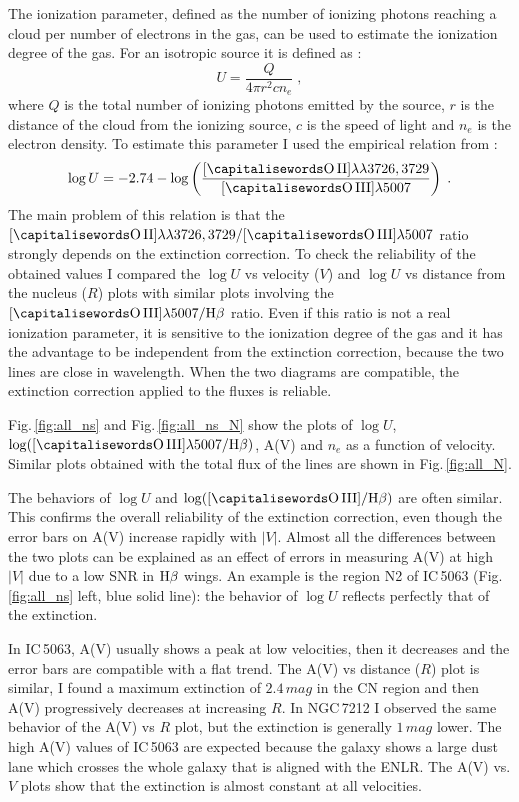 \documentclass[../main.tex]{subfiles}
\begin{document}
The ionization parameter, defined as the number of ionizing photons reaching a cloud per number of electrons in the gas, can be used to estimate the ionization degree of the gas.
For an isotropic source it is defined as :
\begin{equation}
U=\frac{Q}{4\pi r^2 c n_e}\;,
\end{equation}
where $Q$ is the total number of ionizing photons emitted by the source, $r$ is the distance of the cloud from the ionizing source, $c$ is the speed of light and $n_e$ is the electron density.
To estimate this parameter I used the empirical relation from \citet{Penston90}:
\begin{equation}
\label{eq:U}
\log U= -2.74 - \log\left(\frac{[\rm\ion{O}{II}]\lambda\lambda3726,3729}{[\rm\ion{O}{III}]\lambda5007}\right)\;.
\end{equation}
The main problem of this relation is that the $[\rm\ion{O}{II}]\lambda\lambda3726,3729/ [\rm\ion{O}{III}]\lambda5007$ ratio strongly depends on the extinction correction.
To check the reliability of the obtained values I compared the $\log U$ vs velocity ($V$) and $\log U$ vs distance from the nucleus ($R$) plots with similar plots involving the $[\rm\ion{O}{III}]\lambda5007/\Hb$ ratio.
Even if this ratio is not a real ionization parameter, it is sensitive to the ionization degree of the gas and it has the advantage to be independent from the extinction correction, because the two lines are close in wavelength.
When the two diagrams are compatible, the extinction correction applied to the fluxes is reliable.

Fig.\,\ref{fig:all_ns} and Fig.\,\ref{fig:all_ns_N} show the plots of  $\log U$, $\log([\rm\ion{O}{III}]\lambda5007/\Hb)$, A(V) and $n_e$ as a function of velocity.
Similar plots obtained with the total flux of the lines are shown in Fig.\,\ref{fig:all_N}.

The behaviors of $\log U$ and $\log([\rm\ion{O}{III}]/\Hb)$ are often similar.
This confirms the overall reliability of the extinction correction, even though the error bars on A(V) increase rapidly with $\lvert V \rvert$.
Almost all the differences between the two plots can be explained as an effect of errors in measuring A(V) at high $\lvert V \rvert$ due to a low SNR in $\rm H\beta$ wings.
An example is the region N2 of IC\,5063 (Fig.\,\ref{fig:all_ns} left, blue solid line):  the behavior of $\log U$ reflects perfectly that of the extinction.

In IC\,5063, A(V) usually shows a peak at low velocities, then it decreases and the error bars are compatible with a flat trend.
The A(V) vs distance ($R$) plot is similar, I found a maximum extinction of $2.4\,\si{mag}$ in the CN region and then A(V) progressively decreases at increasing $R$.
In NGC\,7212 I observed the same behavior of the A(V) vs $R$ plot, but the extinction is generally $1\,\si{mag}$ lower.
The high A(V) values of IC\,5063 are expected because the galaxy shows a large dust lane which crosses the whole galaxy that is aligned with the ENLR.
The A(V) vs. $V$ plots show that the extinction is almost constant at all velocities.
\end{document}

**About this task:** Go through the records and show every line with the string "relation" in it.

**Task answer:**
To estimate this parameter I used the empirical relation from \citet{Penston90}:
The main problem of this relation is that the $[\rm\ion{O}{II}]\lambda\lambda3726,3729/ [\rm\ion{O}{III}]\lambda5007$ ratio strongly depends on the extinction correction.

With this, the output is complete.